OdysseasKr / neural-disaggregator

Code for NILM experiments using Neural Networks. Uses Keras/Tensorflow and the NILMTK.
MIT License
138 stars 57 forks source link

Training multiple buildings #9

Open anasvaf opened 5 years ago

anasvaf commented 5 years ago

Hello Odyssea,

I am trying to replicate the results based on the Kelly et al. paper. Using your code I changed the train building to the following:

train.set_window(start="13-4-2013", end="1-1-2014")
test.set_window(start="1-1-2014", end="30-3-2014")

train_elec = []
test_building = 5
sample_period = 6
meter_key = 'kettle'

# Lists for train_elec, train_meter and train_mains for multiple buildings
train_elec = [train.buildings[i].elec for i in range(1,5)]
train_meter = [train_elec[j].submeters()[meter_key] for j in range(len(train_elec))]
train_mains = [train_elec[k].mains() for k in range(len(train_elec))]

# Test only in one house
test_elec = test.buildings[test_building].elec
test_mains = test_elec.mains()
rnn = RNNLSTMDissaggregate()

and then I call the train_across_buildings

start = time.time()
print("========== TRAIN ============")
epochs = 0
for i in range(3):
    print("CHECKPOINT {}".format(epochs))
    rnn.train_across_buildings(train_mains, train_meter, epochs=5, sample_period=sample_period)
    epochs += 5
    rnn.export_model("UKDALE-RNN-h{}-{}-{}epochs.h5".format(train_building,
                                                        meter_key,

I am creating lists for the 4 houses that I need during the training but I get the following error when I run the RNN for the function "train_across_buildings"

test

Could you give me some hint on how to change the code?

Best, Tasos

tisalvadores commented 5 years ago

Hi

Im having the same error, so i went to the train_across_buildings function and played a bit with it. I found that the error pointed to the same line (117) no matter what was there. At first forcing self.mmax = x and then even leaving a white line there or putting other lines of code there.
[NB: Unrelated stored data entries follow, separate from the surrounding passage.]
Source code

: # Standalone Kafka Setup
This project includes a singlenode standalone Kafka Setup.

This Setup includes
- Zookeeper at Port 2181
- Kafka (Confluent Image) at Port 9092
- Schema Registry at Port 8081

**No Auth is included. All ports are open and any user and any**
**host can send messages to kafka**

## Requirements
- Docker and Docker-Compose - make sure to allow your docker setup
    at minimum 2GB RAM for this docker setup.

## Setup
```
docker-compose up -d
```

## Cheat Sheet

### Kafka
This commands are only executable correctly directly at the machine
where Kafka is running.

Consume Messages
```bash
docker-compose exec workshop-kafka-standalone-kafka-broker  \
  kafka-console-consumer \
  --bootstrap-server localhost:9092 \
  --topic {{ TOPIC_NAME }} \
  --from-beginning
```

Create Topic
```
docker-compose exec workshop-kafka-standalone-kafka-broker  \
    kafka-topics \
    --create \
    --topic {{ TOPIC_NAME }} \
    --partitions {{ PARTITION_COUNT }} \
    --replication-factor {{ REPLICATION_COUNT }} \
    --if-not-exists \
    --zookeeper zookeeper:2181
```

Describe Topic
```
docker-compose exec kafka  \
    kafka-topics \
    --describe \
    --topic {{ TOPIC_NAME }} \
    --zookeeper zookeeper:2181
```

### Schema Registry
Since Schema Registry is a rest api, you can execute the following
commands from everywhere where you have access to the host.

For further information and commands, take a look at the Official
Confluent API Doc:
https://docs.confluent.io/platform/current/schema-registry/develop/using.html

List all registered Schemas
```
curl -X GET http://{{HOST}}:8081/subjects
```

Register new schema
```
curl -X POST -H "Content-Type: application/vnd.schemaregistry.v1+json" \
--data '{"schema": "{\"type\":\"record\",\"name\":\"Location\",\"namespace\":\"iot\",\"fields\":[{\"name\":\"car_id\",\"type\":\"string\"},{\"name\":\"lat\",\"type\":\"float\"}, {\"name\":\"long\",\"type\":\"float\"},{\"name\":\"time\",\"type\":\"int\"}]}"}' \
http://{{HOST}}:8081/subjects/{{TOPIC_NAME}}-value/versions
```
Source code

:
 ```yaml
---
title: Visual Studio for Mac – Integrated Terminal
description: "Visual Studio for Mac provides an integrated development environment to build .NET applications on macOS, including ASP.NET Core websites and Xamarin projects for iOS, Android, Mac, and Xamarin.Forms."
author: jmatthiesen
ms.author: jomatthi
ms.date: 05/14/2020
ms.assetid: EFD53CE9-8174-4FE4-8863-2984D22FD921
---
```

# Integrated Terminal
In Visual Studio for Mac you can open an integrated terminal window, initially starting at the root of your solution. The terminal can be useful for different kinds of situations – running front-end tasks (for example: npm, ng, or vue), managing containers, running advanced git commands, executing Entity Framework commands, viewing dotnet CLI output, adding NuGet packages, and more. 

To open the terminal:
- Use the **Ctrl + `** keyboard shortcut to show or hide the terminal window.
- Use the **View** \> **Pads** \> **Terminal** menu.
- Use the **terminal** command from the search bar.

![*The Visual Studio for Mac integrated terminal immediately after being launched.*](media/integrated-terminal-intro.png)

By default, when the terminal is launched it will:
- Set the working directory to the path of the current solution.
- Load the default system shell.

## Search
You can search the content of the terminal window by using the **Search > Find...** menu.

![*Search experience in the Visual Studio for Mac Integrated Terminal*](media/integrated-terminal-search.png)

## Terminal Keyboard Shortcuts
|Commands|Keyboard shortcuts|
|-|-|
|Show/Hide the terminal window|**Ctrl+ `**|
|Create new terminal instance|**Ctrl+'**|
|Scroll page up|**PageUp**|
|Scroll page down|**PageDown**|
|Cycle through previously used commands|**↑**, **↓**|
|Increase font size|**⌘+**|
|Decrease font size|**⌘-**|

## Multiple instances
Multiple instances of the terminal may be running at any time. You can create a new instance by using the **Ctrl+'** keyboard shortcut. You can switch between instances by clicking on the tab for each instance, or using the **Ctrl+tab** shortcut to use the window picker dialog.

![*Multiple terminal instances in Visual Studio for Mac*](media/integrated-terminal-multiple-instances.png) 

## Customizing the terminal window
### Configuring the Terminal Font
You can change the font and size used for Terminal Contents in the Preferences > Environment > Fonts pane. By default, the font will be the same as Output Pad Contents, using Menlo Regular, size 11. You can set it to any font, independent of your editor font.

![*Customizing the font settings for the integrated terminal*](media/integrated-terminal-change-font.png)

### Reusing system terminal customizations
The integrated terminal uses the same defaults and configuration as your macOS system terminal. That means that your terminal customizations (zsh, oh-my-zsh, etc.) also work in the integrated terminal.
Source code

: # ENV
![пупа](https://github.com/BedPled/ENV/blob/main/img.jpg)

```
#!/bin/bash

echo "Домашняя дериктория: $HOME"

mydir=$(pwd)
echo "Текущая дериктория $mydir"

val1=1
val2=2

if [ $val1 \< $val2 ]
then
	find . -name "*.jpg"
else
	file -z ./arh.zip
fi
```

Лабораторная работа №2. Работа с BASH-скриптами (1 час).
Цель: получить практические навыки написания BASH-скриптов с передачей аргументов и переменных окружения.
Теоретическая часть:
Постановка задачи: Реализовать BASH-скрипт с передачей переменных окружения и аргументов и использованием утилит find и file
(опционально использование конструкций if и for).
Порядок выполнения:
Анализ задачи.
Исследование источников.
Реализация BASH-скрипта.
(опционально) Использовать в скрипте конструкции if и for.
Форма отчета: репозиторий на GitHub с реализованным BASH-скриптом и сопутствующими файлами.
This lead me to think that the pandas error is not related with the function, or that part of the function, but for some reason it always points there. Im not certain of anything anyways :(

Let me know if the same happens to you!

anasvaf commented 5 years ago

Hello Tomas,

I have also tried to play with the train across buildings. Here is how I tried to "debug" the function

        if self.mmax == None:
            print(mainchunks)
            for m in mainchunks:
                print(len(m))
                input("wait")

If you look at the Series that are created, you will notice for house 3, if I am not mistaken, you get an empty dataframe, where you cannot calculate the maximum value. I believe that is the core of the error.

error

Let me know if you get something similar.

anasvaf commented 5 years ago

To be more specific, here is what you get when you calculate inside the for loop m.max() error_2

tisalvadores commented 5 years ago

Hmm Im using the REDD database, so i haven't checked, but maybe it's just that the third house of ukdale doesn't have a kettle meter. Check it and let me know, because i used to have that error and now i don't have it anymore and don't know why πŸ˜….

Nonetheless, that's not my case (i don't have an empty dataframe) and i'm still having problems.

I changed the code as u suggested to

if self.mmax == None:
            print(mainchunks)
            for m in mainchunks:
                print(len(m))
                input("wait")
            self.mmax = max([m.max() for m in mainchunks])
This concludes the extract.